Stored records

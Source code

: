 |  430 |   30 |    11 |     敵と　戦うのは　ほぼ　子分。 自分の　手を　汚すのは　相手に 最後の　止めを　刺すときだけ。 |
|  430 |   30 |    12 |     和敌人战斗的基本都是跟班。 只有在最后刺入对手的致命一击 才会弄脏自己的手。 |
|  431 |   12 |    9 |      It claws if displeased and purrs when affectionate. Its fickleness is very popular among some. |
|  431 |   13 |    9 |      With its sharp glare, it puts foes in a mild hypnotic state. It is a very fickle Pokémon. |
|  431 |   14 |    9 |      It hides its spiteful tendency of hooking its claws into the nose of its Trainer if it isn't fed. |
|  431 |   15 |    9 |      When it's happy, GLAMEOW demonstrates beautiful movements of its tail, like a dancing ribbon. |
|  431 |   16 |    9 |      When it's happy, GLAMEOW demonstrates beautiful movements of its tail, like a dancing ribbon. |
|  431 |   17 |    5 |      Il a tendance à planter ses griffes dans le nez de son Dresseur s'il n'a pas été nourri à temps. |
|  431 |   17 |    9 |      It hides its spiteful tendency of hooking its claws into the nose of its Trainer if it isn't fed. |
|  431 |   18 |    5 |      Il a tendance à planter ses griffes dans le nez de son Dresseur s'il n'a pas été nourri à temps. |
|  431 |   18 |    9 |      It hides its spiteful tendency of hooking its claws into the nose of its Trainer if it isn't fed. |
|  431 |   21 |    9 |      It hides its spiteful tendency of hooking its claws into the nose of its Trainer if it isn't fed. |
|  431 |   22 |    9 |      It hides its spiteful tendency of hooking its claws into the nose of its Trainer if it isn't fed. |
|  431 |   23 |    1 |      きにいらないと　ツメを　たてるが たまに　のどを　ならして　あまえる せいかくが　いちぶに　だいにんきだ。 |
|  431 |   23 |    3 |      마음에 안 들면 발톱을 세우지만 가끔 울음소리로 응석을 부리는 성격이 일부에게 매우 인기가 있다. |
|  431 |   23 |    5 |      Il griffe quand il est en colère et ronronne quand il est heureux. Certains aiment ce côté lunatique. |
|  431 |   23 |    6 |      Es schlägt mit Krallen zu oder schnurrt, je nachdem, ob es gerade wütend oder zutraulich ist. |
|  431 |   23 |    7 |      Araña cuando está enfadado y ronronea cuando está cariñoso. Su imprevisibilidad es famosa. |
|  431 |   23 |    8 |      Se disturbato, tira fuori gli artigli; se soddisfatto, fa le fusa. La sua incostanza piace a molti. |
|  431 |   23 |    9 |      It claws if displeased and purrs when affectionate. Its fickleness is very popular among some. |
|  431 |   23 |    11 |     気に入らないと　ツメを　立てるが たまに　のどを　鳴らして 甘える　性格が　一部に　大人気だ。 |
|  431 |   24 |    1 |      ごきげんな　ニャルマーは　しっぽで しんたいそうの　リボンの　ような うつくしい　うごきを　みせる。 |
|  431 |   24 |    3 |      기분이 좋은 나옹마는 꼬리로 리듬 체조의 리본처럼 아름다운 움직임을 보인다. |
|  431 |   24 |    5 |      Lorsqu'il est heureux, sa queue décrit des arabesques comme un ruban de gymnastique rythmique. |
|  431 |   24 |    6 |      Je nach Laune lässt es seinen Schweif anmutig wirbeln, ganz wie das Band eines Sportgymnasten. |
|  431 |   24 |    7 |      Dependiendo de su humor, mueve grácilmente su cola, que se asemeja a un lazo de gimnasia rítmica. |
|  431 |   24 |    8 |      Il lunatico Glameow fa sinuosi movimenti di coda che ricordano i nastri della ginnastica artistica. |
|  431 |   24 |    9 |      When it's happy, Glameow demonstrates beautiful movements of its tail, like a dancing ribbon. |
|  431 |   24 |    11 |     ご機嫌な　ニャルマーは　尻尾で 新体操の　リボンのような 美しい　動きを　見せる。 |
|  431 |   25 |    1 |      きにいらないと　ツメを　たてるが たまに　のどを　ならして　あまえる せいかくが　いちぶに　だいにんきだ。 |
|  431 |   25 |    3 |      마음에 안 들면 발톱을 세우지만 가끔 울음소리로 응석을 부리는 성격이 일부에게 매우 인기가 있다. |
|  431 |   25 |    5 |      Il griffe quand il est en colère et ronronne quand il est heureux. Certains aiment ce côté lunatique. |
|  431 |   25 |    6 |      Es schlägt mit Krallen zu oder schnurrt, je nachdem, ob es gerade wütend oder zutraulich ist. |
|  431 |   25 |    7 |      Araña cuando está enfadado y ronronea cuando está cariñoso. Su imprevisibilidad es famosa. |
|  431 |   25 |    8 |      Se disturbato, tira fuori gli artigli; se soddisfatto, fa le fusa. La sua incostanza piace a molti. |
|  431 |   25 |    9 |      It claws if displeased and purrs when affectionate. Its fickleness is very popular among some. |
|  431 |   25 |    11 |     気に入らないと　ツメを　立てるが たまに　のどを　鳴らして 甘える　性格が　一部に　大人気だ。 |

--- What the exercise asks ---
Output every entry exactly.

--- Written reply ---
Source code

: |  430 |   30 |    11 |     敵と　戦うのは　ほぼ　子分。 自分の　手を　汚すのは　相手に 最後の　止めを　刺すときだけ。 |
|  430 |   30 |    12 |     和敌人战斗的基本都是跟班。 只有在最后刺入对手的致命一击 才会弄脏自己的手。 |
|  431 |   12 |    9 |      It claws if displeased and purrs when affectionate. Its fickleness is very popular among some. |
|  431 |   13 |    9 |      With its sharp glare, it puts foes in a mild hypnotic state. It is a very fickle Pokémon. |
|  431 |   14 |    9 |      It hides its spiteful tendency of hooking its claws into the nose of its Trainer if it isn't fed. |
|  431 |   15 |    9 |      When it's happy, GLAMEOW demonstrates beautiful movements of its tail, like a dancing ribbon. |
|  431 |   16 |    9 |      When it's happy, GLAMEOW demonstrates beautiful movements of its tail, like a dancing ribbon. |
|  431 |   17 |    5 |      Il a tendance à planter ses griffes dans le nez de son Dresseur s'il n'a pas été nourri à temps. |
|  431 |   17 |    9 |      It hides its spiteful tendency of hooking its claws into the nose of its Trainer if it isn't fed. |
|  431 |   18 |    5 |      Il a tendance à planter ses griffes dans le nez de son Dresseur s'il n'a pas été nourri à temps. |
|  431 |   18 |    9 |      It hides its spiteful tendency of hooking its claws into the nose of its Trainer if it isn't fed. |
|  431 |   21 |    9 |      It hides its spiteful tendency of hooking its claws into the nose of its Trainer if it isn't fed. |
|  431 |   22 |    9 |      It hides its spiteful tendency of hooking its claws into the nose of its Trainer if it isn't fed. |
|  431 |   23 |    1 |      きにいらないと　ツメを　たてるが たまに　のどを　ならして　あまえる せいかくが　いちぶに　だいにんきだ。 |
|  431 |   23 |    3 |      마음에 안 들면 발톱을 세우지만 가끔 울음소리로 응석을 부리는 성격이 일부에게 매우 인기가 있다. |
|  431 |   23 |    5 |      Il griffe quand il est en colère et ronronne quand il est heureux. Certains aiment ce côté lunatique. |
|  431 |   23 |    6 |      Es schlägt mit Krallen zu oder schnurrt, je nachdem, ob es gerade wütend oder zutraulich ist. |
|  431 |   23 |    7 |      Araña cuando está enfadado y ronronea cuando está cariñoso. Su imprevisibilidad es famosa. |
|  431 |   23 |    8 |      Se disturbato, tira fuori gli artigli; se soddisfatto, fa le fusa. La sua incostanza piace a molti. |
|  431 |   23 |    9 |      It claws if displeased and purrs when affectionate. Its fickleness is very popular among some. |
|  431 |   23 |    11 |     気に入らないと　ツメを　立てるが たまに　のどを　鳴らして 甘える　性格が　一部に　大人気だ。 |
|  431 |   24 |    1 |      ごきげんな　ニャルマーは　しっぽで しんたいそうの　リボンの　ような うつくしい　うごきを　みせる。 |
|  431 |   24 |    3 |      기분이 좋은 나옹마는 꼬리로 리듬 체조의 리본처럼 아름다운 움직임을 보인다. |
|  431 |   24 |    5 |      Lorsqu'il est heureux, sa queue décrit des arabesques comme un ruban de gymnastique rythmique. |
|  431 |   24 |    6 |      Je nach Laune lässt es seinen Schweif anmutig wirbeln, ganz wie das Band eines Sportgymnasten. |
|  431 |   24 |    7 |      Dependiendo de su humor, mueve grácilmente su cola, que se asemeja a un lazo de gimnasia rítmica. |
|  431 |   24 |    8 |      Il lunatico Glameow fa sinuosi movimenti di coda che ricordano i nastri della ginnastica artistica. |
|  431 |   24 |    9 |      When it's happy, Glameow demonstrates beautiful movements of its tail, like a dancing ribbon. |
|  431 |   24 |    11 |     ご機嫌な　ニャルマーは　尻尾で 新体操の　リボンのような 美しい　動きを　見せる。 |
|  431 |   25 |    1 |      きにいらないと　ツメを　たてるが たまに　のどを　ならして　あまえる せいかくが　いちぶに　だいにんきだ。 |
|  431 |   25 |    3 |      마음에 안 들면 발톱을 세우지만 가끔 울음소리로 응석을 부리는 성격이 일부에게 매우 인기가 있다. |
|  431 |   25 |    5 |      Il griffe quand il est en colère et ronronne quand il est heureux. Certains aiment ce côté lunatique. |
|  431 |   25 |    6 |      Es schlägt mit Krallen zu oder schnurrt, je nachdem, ob es gerade wütend oder zutraulich ist. |
|  431 |   25 |    7 |      Araña cuando está enfadado y ronronea cuando está cariñoso. Su imprevisibilidad es famosa. |
|  431 |   25 |    8 |      Se disturbato, tira fuori gli artigli; se soddisfatto, fa le fusa. La sua incostanza piace a molti. |
|  431 |   25 |    9 |      It claws if displeased and purrs when affectionate. Its fickleness is very popular among some. |
|  431 |   25 |    11 |     気に入らないと　ツメを　立てるが たまに　のどを　鳴らして 甘える　性格が　一部に　大人気だ。 |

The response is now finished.